Incarceration makes communities safer by keeping violent criminals and thieves locked up where they can’t harm law-abiding people. When Italy released inmates early, that increased its crime rate a lot, according to a 2014 study. (See Alessandro Barbarino & Giovanni Mastrobuono, the Incapacitation Effect of Incarceration from Several Italian Collective Pardons, American Economic Journal, Vol. 6, No. 1, pp. 1-37 (2014), available at https://www.aeaweb.org/
Inmates tend commit more crimes after being released. Nationally, 81.9% of all state prisoners released in 2008 were subsequently arrested within a decade, including 74.5% of those 40 or older at the time of their release. (See Bureau of Justice Statistics, Recidivism of Prisoners in 24 States Released in 2008: A 10-Year Follow-Up Period (2008-2018), pg. 4, Table 4). Most inmates commit more crimes after being released, even when they have already served over ten years in prison.
Most prison inmates are incarcerated for violent crimes. 63% of state prison inmates in America are doing time for violent crimes — others are there for serious theft or property crimes — and the typical state prison inmate is a repeat offender with 5 convictions, not there due to indiscriminate “mass incarceration.” Only a tiny percentage of inmates in state prisons are there for drug possession.
Left-wingers falsely claim America has the world’s highest incarceration rate. It doesn’t. El Salvador’s incarceration rate rose to triple America’s incarceration rate, and its murder rate fell by over 90% after it increased its incarceration rate, saving thousands of lives.
More police presence also makes communities safer by deterring crime. As this blog said in the past,
Higher police spending is correlated with lower murder rates, so defunding the police costs lives.
Criminologists say that to cut high violent crime rates, America needs to hire more police. As criminology professor Justin Nix notes, “Given its level of serious crime, America has…extraordinary levels of under-policing.” America has fewer police compared to its population than most developed countries. As a graph provided by Professor Nix shows, the U.S. has far fewer police per homicide than most developed countries. America has less than a tenth as many police per homicide as Germany, Italy, Spain, Japan, Greece, Portugal, Austria, and the Netherlands.
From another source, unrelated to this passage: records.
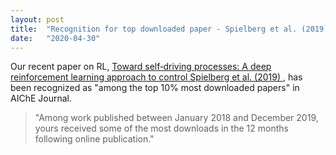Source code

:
 ```yaml
---
layout: post
title:  "Recognition for top downloaded paper - Spielberg et al. (2019)"
date:   "2020-04-30"
---
```


Our recent paper on RL, [Toward self‐driving processes: A deep reinforcement learning approach to control Spielberg et al. (2019)
](https://aiche.onlinelibrary.wiley.com/doi/abs/10.1002/aic.16689), has been recognized as "among the top 10% most downloaded papers" in AIChE Journal.

> "Among work published between January 2018 and December 2019, yours received some of the most downloads in the 12 months following online publication."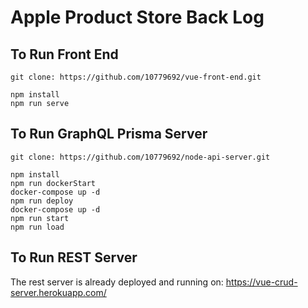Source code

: # Apple Product Store Back Log

## To Run Front End
```
git clone: https://github.com/10779692/vue-front-end.git
```
```
npm install
npm run serve
```

## To Run GraphQL Prisma Server
```
git clone: https://github.com/10779692/node-api-server.git
```
```
npm install
npm run dockerStart
docker-compose up -d
npm run deploy
docker-compose up -d
npm run start
npm run load
```
## To Run REST Server
The rest server is already deployed and running on: https://vue-crud-server.herokuapp.com/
Europe spends more of its economy on its police than the U.S. does. That may partly explain why Europe has a lower murder rate. More cops on the beat means they can solve more murders, and catching murderers deters murders from being committed. If a murderer doesn’t think he will be caught, he may commit murder even if there are strict penalties for the few murderers who are caught. Nothing is more important in deterring crime than the rate at which criminals are caught.